Recorded data:
- - - - - - -
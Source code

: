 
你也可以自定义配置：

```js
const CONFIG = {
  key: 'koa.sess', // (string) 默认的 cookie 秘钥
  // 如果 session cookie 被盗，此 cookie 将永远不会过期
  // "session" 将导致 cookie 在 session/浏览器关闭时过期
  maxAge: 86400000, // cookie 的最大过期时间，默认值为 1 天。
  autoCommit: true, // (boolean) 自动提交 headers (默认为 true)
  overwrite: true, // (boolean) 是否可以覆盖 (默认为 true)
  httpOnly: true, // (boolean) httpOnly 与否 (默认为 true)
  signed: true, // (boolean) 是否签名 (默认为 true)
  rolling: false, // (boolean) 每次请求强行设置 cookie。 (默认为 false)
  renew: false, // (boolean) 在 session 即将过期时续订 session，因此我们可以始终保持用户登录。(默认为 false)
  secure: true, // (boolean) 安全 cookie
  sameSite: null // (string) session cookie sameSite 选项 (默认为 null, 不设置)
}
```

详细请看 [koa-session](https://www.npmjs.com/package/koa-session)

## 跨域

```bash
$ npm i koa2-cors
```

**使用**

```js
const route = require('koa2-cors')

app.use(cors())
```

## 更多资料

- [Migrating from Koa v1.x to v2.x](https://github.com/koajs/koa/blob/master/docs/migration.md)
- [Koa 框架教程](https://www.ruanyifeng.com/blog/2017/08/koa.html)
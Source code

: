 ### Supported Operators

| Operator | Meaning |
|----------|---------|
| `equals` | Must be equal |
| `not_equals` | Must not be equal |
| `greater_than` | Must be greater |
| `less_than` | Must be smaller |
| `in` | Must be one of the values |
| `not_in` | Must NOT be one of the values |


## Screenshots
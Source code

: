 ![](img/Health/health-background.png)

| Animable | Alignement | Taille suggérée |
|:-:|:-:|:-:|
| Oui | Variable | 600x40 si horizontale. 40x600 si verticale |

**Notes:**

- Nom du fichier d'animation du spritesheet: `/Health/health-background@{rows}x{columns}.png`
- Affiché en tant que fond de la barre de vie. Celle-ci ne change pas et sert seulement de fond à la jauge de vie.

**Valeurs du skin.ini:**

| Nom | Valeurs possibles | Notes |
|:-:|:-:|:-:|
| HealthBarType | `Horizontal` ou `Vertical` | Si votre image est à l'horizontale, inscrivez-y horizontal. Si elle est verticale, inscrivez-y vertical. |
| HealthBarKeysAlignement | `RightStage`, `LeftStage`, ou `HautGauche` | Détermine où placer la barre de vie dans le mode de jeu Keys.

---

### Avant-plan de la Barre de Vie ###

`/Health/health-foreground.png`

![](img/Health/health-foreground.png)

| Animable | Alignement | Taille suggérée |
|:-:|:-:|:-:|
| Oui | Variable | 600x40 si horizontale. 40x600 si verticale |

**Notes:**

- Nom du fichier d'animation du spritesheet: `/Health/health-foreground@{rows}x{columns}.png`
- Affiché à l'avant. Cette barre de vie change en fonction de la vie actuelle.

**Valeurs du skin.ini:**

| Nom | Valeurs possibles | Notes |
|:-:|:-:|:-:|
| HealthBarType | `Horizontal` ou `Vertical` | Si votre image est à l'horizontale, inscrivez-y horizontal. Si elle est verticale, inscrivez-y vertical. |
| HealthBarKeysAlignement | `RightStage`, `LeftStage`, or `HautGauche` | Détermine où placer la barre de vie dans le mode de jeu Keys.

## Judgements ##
- - - - - - -
# Aim of the exercise
Search the lines above for the string "placer" and copy each line that has it.

# Answer to this exercise
| HealthBarKeysAlignement | `RightStage`, `LeftStage`, ou `HautGauche` | Détermine où placer la barre de vie dans le mode de jeu Keys.
| HealthBarKeysAlignement | `RightStage`, `LeftStage`, or `HautGauche` | Détermine où placer la barre de vie dans le mode de jeu Keys.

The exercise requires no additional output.